Título: Argentina manda fundos de pensão repatriarem investimentos no Brasil
Autor: Rangel, Juliana
Fonte: O Globo, 29/10/2008, Economia, p. 22

Total, de US$550 milhões, será usado para conter escalada do dólar

Janaína Figueiredo

BUENOS AIRES. Enquanto espera a aprovação no Congresso do projeto de estatização do sistema privado de aposentadoria, o governo da presidente argentina, Cristina Kirchner, exigiu dos Fundos Privados de Aposentadoria e Pensão, ou AFJPs, a repatriação de cerca de US$550 milhões investidos no Brasil. Em reunião com representantes dos fundos, na última segunda-feira, o diretor da Administração Nacional de Segurança Social (Anses, o INSS argentino), Amado Bodou, comunicou a decisão e deu prazo de cinco dias para que as AFJPs tragam de volta o dinheiro.

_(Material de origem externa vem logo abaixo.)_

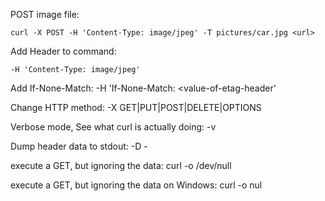 POST image file:

	curl -X POST -H 'Content-Type: image/jpeg' -T pictures/car.jpg <url>

Add Header to command:

	-H 'Content-Type: image/jpeg'

Add If-None-Match:
	-H 'If-None-Match: <value-of-etag-header'

Change HTTP method:
	-X GET|PUT|POST|DELETE|OPTIONS

Verbose mode, See what curl is actually doing:
	-v

Dump header data to stdout:
	-D -

execute a GET, but ignoring the data:
	curl -o /dev/null <other-options> <url>

execute a GET, but ignoring the data on Windows:
	curl -o nul <other-options> <url>
 
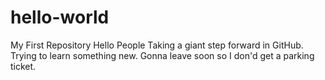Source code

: # hello-world
My First Repository
Hello People 
Taking a giant step forward in GitHub.  Trying to learn something new.  Gonna leave soon so I don'd get a parking ticket. 
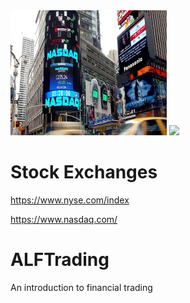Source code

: <img src="https://github.com/LennartFr/ALFTrading/blob/master/nasdaq.jpg" width='250' height='200'>

<img src="https://github.com/favicon.ico" width="48">




# Stock Exchanges

https://www.nyse.com/index

https://www.nasdaq.com/


# ALFTrading
An introduction to financial trading


    



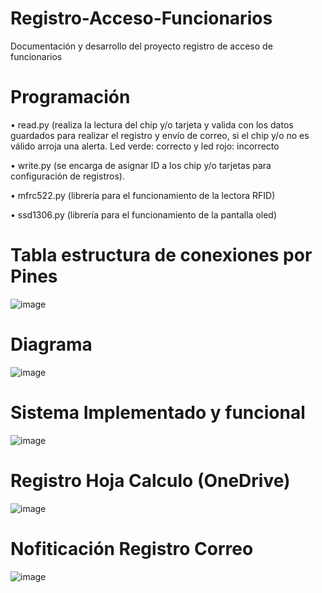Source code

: # Registro-Acceso-Funcionarios
Documentación y desarrollo del proyecto registro de acceso de funcionarios

#  Programación
• read.py (realiza la lectura del chip y/o tarjeta y valida con los datos guardados para realizar el registro y envío de correo, si el chip y/o no es válido arroja una alerta. Led verde: correcto y led rojo: incorrecto

•	write.py (se encarga de asignar ID a los chip y/o tarjetas para configuración de registros).

•	mfrc522.py (librería para el funcionamiento de la lectora RFID)

•	ssd1306.py (librería para el funcionamiento de la pantalla oled)

# Tabla estructura de conexiones por Pines

![image](https://user-images.githubusercontent.com/98502050/151281183-ea081bc8-647a-4627-9c80-72cca6b3458f.png)

# Diagrama
![image](https://user-images.githubusercontent.com/98502050/151281767-e15ea1c2-69a2-4f50-8574-89ba441bbbc9.png)

# Sistema Implementado y funcional
![image](https://user-images.githubusercontent.com/98502050/151281997-cb9c693b-01e0-46ca-a490-29b4588b43c2.png)

# Registro Hoja Calculo (OneDrive)
![image](https://user-images.githubusercontent.com/98502050/151282799-176b8e76-ec8e-4361-871d-05c1f77ab604.png)

# Nofiticación Registro Correo
![image](https://user-images.githubusercontent.com/98502050/151282445-684dfbbf-4fcb-4df3-aa65-8a84d9d99b97.png)








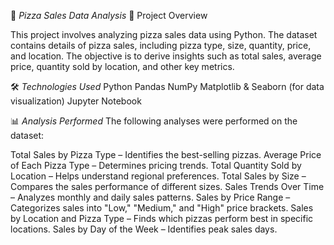 🍕 *Pizza Sales Data Analysis*
📌 Project Overview

This project involves analyzing pizza sales data using Python. The dataset contains details of pizza sales, including pizza type, size, quantity, price, and location. The objective is to derive insights such as total sales, average price, quantity sold by location, and other key metrics.

🛠️ *Technologies Used*
Python
Pandas
NumPy
Matplotlib & Seaborn (for data visualization)
Jupyter Notebook

📊 *Analysis Performed*
The following analyses were performed on the dataset:

Total Sales by Pizza Type – Identifies the best-selling pizzas.
Average Price of Each Pizza Type – Determines pricing trends.
Total Quantity Sold by Location – Helps understand regional preferences.
Total Sales by Size – Compares the sales performance of different sizes.
Sales Trends Over Time – Analyzes monthly and daily sales patterns.
Sales by Price Range – Categorizes sales into "Low," "Medium," and "High" price brackets.
Sales by Location and Pizza Type – Finds which pizzas perform best in specific locations.
Sales by Day of the Week – Identifies peak sales days.

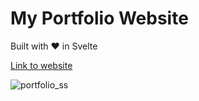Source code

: # My Portfolio Website

Built with ❤️ in Svelte

[Link to website](https://www.paolopepito.me/)

![portfolio_ss](https://github.com/paopp2/portfolio/assets/29669631/47d41a49-b53c-4e32-a060-f58b71a4615c)
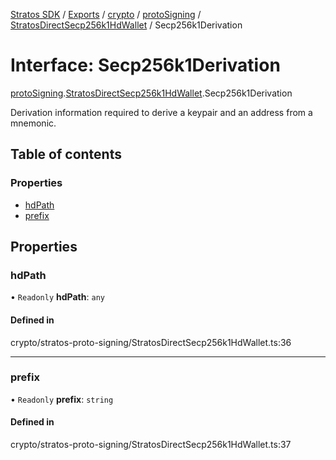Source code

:[Stratos SDK](../README.md) / [Exports](../modules.md) / [crypto](../modules/crypto.md) / [protoSigning](../modules/crypto.protoSigning.md) / [StratosDirectSecp256k1HdWallet](../modules/crypto.protoSigning.StratosDirectSecp256k1HdWallet.md) / Secp256k1Derivation

# Interface: Secp256k1Derivation

[protoSigning](../modules/crypto.protoSigning.md).[StratosDirectSecp256k1HdWallet](../modules/crypto.protoSigning.StratosDirectSecp256k1HdWallet.md).Secp256k1Derivation

Derivation information required to derive a keypair and an address from a mnemonic.

## Table of contents

### Properties

- [hdPath](crypto.protoSigning.StratosDirectSecp256k1HdWallet.Secp256k1Derivation.md#hdpath)
- [prefix](crypto.protoSigning.StratosDirectSecp256k1HdWallet.Secp256k1Derivation.md#prefix)

## Properties

### hdPath

• `Readonly` **hdPath**: `any`

#### Defined in

crypto/stratos-proto-signing/StratosDirectSecp256k1HdWallet.ts:36

___

### prefix

• `Readonly` **prefix**: `string`

#### Defined in

crypto/stratos-proto-signing/StratosDirectSecp256k1HdWallet.ts:37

Ontem, o gerente geral da Superintendência das AFJPs, Sergio Chodos, mostrou-se pouco preocupado com o impacto no Brasil. "Calculo que impacto haverá, certamente. Vai depender deles (dos brasileiros), se estiverem em alta ou em baixa. Mas é um problema deles, que não cabe a mim avaliar", declarou ao jornal argentino "La Nación".

Segundo Chodos, os recursos repatriados serão vendidos no mercado cambial, na tentativa de conter a cotação do dólar. Ontem a moeda voltou a subir, atingindo 3,36 pesos. Nas últimas semanas, a valorização foi de 28 centavos, o que obrigou o Banco Central a reforçar sua intervenção. Desde que foi anunciada a estatização do sistema privado de aposentadoria, o BC argentino injetou mais de US$600 milhões no mercado.

Hoje, o governo Kirchner deve divulgar uma resolução sobre a repatriação dos fundos. Apesar das críticas, ele continua firme na decisão de estatizar os fundos de pensão, que atualmente administram US$30 bilhões e têm cinco milhões de filiados. Ontem, o projeto começou a ser debatido no Parlamento.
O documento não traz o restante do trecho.